Mehr Export bei geringerem Umsatz

pd
am
08.08.2016

Berlin - Die deutschen Molkereien errzielten ein höheres Exportvolumen, mussten beim Umsatz aber Abstriche machen.

Das Jahr 2016 startete nach Aussage von Karin Monke vom Milchindustrieverband mit denselben schwächeren Tendenzen für die deutsche Milchindustrie wie das Jahr 2015. Insbesondere das Hauptexportprodukt Käse enttäuschte zunächst und erreichte im Februar sogar einen Rückstand von 5,4 Prozent zum Vorjahr, und das bei einem bereits schwachen Ergebnis im Vorjahr (-4,3 Prozent ggü. 2014). Im Laufe der ersten fünf Monate 2016 konnte der Rückstand wieder aufgeholt werden und im Mai erreichten die Käseausfuhren wieder ein Plus von 4,5 Prozent im Vergleich zum Vorjahreszeitraum, was einen neuen Spitzenwert für den Zeitraum Januar bis Mai darstellt.

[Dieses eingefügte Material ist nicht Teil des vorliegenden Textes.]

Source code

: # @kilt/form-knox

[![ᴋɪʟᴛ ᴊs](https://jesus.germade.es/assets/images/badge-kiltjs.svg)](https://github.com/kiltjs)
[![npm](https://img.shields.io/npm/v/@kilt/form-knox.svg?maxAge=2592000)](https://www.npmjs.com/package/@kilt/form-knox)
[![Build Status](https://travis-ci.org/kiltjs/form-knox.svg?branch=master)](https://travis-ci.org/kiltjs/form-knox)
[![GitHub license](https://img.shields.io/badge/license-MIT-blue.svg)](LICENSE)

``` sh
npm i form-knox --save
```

Niedriger Milchpreis führte zu Umsatzeinbußen

Aber neben der per se guten Nachricht, bleibt nicht zu vergessen, dass die Mengenentwicklung die eine Seite der Medaille ist. Umsatzseitig dürfte die Entwicklung weit weniger positiv verlaufen und dies gilt nicht nur für den Export von Käse. Der Preisverfall an den Weltmärkten aufgrund der hohen weltweiten Milchmenge spricht für sich. So gab es beispielsweise bei einigen Käsesorten laut Außenhandel des Statistischen Bundesamtes alleine im Mai einen Mengenzuwachs von über 30 Prozent, bei gleichzeitiger Verringerung des Durchschnittspreises je Kilogramm von 20 Prozent und mehr. Bei Butter waren es 37 Prozent Mengenrückgang und 10 Prozent Wertverlust beim Durchschnittspreis je Kilogramm.